We are raising the revenue guide once again to a completely new range and now expect to come in between $1.035 billion and $1.050 billion in total revenue for the year. We are tightening the gross margin guide to the top end of the range and are now expecting full year gross margins to land between 43% and 44% which we think implies the strong Q3 gross margins are repeatable in Q4. Finally, we are dramatically reducing our tax burn guidance for the year now expected to be $250 million to $280 million. This represents a more than $200 million reduction in cash burn versus 2022. The momentum we are seeing leaves us even more confidence that we are in a good position to repay cash flow breakeven quarter next year. And we do not believe we need any guideline changes in order to hit that milestone.

The significant reduction in cash burn has largely been achieved, because our core strategy is working. We are growing revenue rapidly while reducing COGS and improving ASPs, we are keeping OpEx stable though at very competitive levels allowing us to maintain a strong commercial team and continue to focus on clinical and innovation road maps. For example over the past few years, we’ve made investments into technology development, product enhancements and clinical trials and these investments are now resulting in an excellent pipeline of new products and new indications to go after within our core businesses. As a result, in 2024, we expect to announce new MRD-related products and updates along with other major innovations that empower future growth.

In addition on the clinical side, we have major randomized controlled trials that we expect will be read out in 2024 some of which have taken investments over five or more years to get to this point. So we think we are positioned very nicely for the future. We’re on a rapid revenue growth path, while moving quickly to cash flow breakeven and doing so with our previous multiyear investments driving potential major near-term catalysts. On top of our financial results, we had several big wins during the quarter. I’ll start with RenaCARE which has proven to be a landmark study for us in an area that we believe can drive significant growth overtime. Last week we announced the study publication as in JASN, a leading nephrology [indiscernible] and also share the results at the ASN Kidney Week conference.
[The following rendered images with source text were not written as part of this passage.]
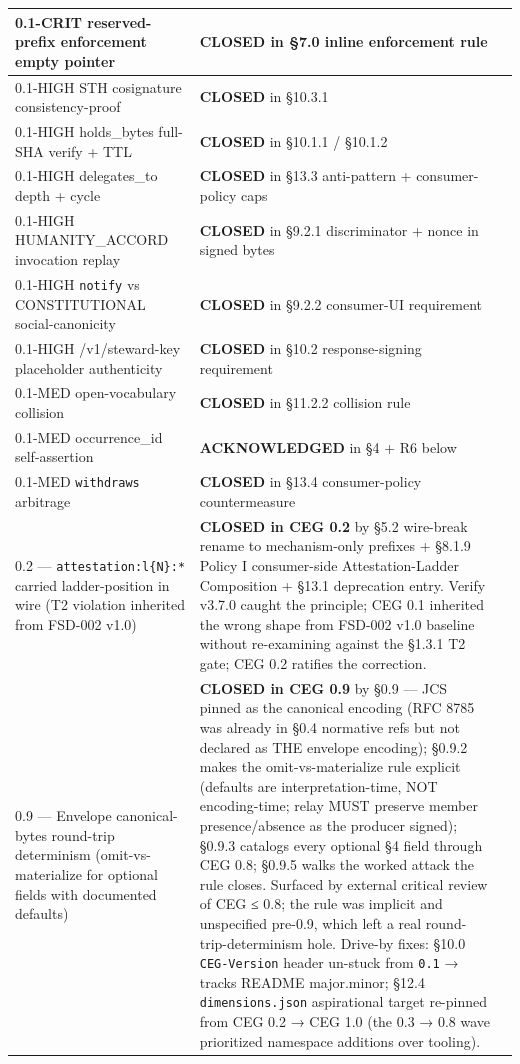 \documentclass[11pt]{article}
\begin{document}
{\begin{longtable}{|p{5.33cm}|p{5.33cm}|p{5.33cm}|}
0.1-CRIT reserved-prefix enforcement empty pointer & \textbf{CLOSED} in §7.0 inline enforcement rule &  \\ \hline
0.1-HIGH STH cosignature consistency-proof & \textbf{CLOSED} in §10.3.1 &  \\ \hline
0.1-HIGH holds\_bytes full-SHA verify + TTL & \textbf{CLOSED} in §10.1.1 / §10.1.2 &  \\ \hline
0.1-HIGH delegates\_to depth + cycle & \textbf{CLOSED} in §13.3 anti-pattern + consumer-policy caps &  \\ \hline
0.1-HIGH HUMANITY\_ACCORD invocation replay & \textbf{CLOSED} in §9.2.1 discriminator + nonce in signed bytes &  \\ \hline
0.1-HIGH \texttt{notify} vs CONSTITUTIONAL social-canonicity & \textbf{CLOSED} in §9.2.2 consumer-UI requirement &  \\ \hline
0.1-HIGH /v1/steward-key placeholder authenticity & \textbf{CLOSED} in §10.2 response-signing requirement &  \\ \hline
0.1-MED open-vocabulary collision & \textbf{CLOSED} in §11.2.2 collision rule &  \\ \hline
0.1-MED occurrence\_id self-assertion & \textbf{ACKNOWLEDGED} in §4 + R6 below &  \\ \hline
0.1-MED \texttt{withdraws} arbitrage & \textbf{CLOSED} in §13.4 consumer-policy countermeasure &  \\ \hline
0.2 — \texttt{attestation:l\{N\}:*} carried ladder-position in wire (T2 violation inherited from FSD-002 v1.0) & \textbf{CLOSED in CEG 0.2} by §5.2 wire-break rename to mechanism-only prefixes + §8.1.9 Policy I consumer-side Attestation-Ladder Composition + §13.1 deprecation entry. Verify v3.7.0 caught the principle; CEG 0.1 inherited the wrong shape from FSD-002 v1.0 baseline without re-examining against the §1.3.1 T2 gate; CEG 0.2 ratifies the correction. &  \\ \hline
0.9 — Envelope canonical-bytes round-trip determinism (omit-vs-materialize for optional fields with documented defaults) & \textbf{CLOSED in CEG 0.9} by §0.9 — JCS pinned as the canonical encoding (RFC 8785 was already in §0.4 normative refs but not declared as THE envelope encoding); §0.9.2 makes the omit-vs-materialize rule explicit (defaults are interpretation-time, NOT encoding-time; relay MUST preserve member presence/absence as the producer signed); §0.9.3 catalogs every optional §4 field through CEG 0.8; §0.9.5 walks the worked attack the rule closes. Surfaced by external critical review of CEG ≤ 0.8; the rule was implicit and unspecified pre-0.9, which left a real round-trip-determinism hole. Drive-by fixes: §10.0 \texttt{CEG-Version} header un-stuck from \texttt{0.1} → tracks README major.minor; §12.4 \texttt{dimensions.json} aspirational target re-pinned from CEG 0.2 → CEG 1.0 (the 0.3 → 0.8 wave prioritized namespace additions over tooling). &  \\ \hline

\end{longtable}}
\end{document}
As a reminder RenaCARE is a large real-world prospective study of more than 1,600 patients that looked at the impact of genetic testing within chronic kidney disease. The finding is coding strong clinical and diagnostic utility profile for Renasight or genetic test to identify causes of CKD. The results also exceeded clinical precedents for the implementation of genetic testing within an at-risk population for example Hereditary Breast Cancer which we think is a good proxy for comparison. I don’t spend too much time on this now, as Solomon will cover it in detail later in the call, but I’ll just note that we’re very excited to see where we go from here. Feedback from nephrologists has been positive. And we believe these results lay a strong foundation for increased adoption and coverage.

The market opportunity is potentially large and notably underpenetrated with 37 million people affected by CKD in the United States. There’s a significant need for reliable and actual genetic information to serve these patients and we think Renasight could be that driver backed by the strong clinical evidence we reported in the study. In oncology, we presented key colon cancer data at ESMO from the GALAXY arm of the CIRCULATE study. Notably, this analysis included 2,000 patients, which was like as many as the Nature Medicine paper as well as significantly longer follow-up at 24 months. The data provides significant insights to the predictive and prognostic value Signatera and CRC with ongoing excellent performance by Signatera. Separately, while MRV has historically been focused on the initial adjuvant draw and the adjuvant chemo decision-making, the initial MRD timepoint represents only a tiny fraction of the overall MRD opportunity.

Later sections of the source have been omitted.